What is significant are the numerous alliances that have developed, Kumin said. For example, the local grange chapter has hosted meetings and has pledged support to the small cannabis farmers, who account for the bulk of the cannabis operations in the county. Holly Madrigal, mentioned above as the candidate for the 3rd District Seat, has attended and expressed clear support for sensible regulations, he said. Local businesses, recognizing the key role that cannabis plays in the county’s economic life, have also voiced support (as they have in Humboldt and Trinity counties).
Other Developing Areas
Allison Edrington, one of CCV’s Emerald Triangle organizers, has been actively spreading the word about CCV and the need for the cannabis community throughout the state to empower itself and get active. Her message at the recent High Times Cup in Santa Rosa was enthusiastically received and led directly to a strong member of the cannabis community in Bakersfield.

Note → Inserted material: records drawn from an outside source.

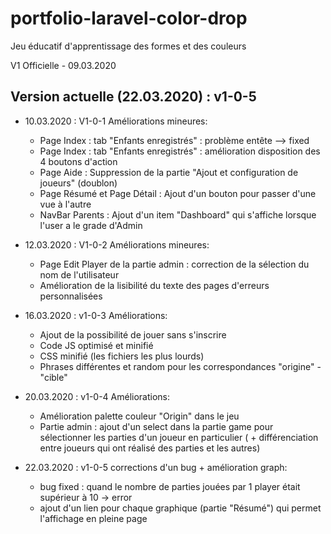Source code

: # portfolio-laravel-color-drop
Jeu éducatif d'apprentissage des formes et des couleurs

V1 Officielle - 09.03.2020

Version actuelle (22.03.2020) : v1-0-5
------------------

* 10.03.2020 : V1-0-1 Améliorations mineures:
    - Page Index : tab "Enfants enregistrés" : problème entête --> fixed
    - Page Index : tab "Enfants enregistrés" : amélioration disposition des 4 boutons d'action
    - Page Aide : Suppression de la partie "Ajout et configuration de joueurs" (doublon)
    - Page Résumé et Page Détail : Ajout d'un bouton pour passer d'une vue à l'autre
    - NavBar Parents : Ajout d'un item "Dashboard" qui s'affiche lorsque l'user a le grade d'Admin

* 12.03.2020 : V1-0-2 Améliorations mineures:
    - Page Edit Player de la partie admin : correction de la sélection du nom de l'utilisateur
    - Amélioration de la lisibilité du texte des pages d'erreurs personnalisées

* 16.03.2020 : v1-0-3 Améliorations:
    - Ajout de la possibilité de jouer sans s'inscrire
    - Code JS optimisé et minifié
    - CSS minifié (les fichiers les plus lourds)
    - Phrases différentes et random pour les correspondances "origine" - "cible"

* 20.03.2020 : v1-0-4 Améliorations:
    - Amélioration palette couleur "Origin" dans le jeu
    - Partie admin : ajout d'un select dans la partie game pour sélectionner les parties d'un joueur en particulier
                    ( + différenciation entre joueurs qui ont réalisé des parties et les autres)

* 22.03.2020 : v1-0-5 corrections d'un bug + amélioration graph:
    - bug fixed : quand le nombre de parties jouées par 1 player était supérieur à 10 -> error
    - ajout d'un lien pour chaque graphique (partie "Résumé") qui permet l'affichage en pleine page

That community activist has pledged $5000 to the formation of a CCV chapter there, Edrington said, and CCV staff will be attending their leadership meeting in August. According to Kumin, Bakersfield’s dispensaries are now the object of a lawsuit by that city seeking their closure, so the timing of this new organization could not be better.
CCV is also in contact with allies in Orange County and expect to see a CCV chapter develop there, Kumin said.
Killing SB 1262
The news about this bill is troubling and is where we have our biggest struggle, Kumin said.
The current bill, as amended, is a disaster for the cannabis industry. As CCV has outlined before, it is designed by law enforcement to give them even more tools than they currently have to hobble, cripple and attack the cannabis industry. As their own position papers indicate, they believe medical marijuana is a sham, Kumin said.
Giving law enforcement interests the power to draft a bill designed to regulate, license and create safe and reasonable access for medical cannabis patients is like putting the fox in charge of the chicken coop, said CCV lobbyist Matt Gray. The bill is most definitely NOT pro-patient, does not ensure safe access and instead, if passed into law, will strengthen the grip that law enforcement, cities and counties currently have against cannabis through local bans, Gray said.
All of the drug reform and cannabis community either opposes or is neutral on the bill with the exception of Americans for Safe Access. The CCV team is puzzled and troubled by ASA’s support but are engaging ASA leadership.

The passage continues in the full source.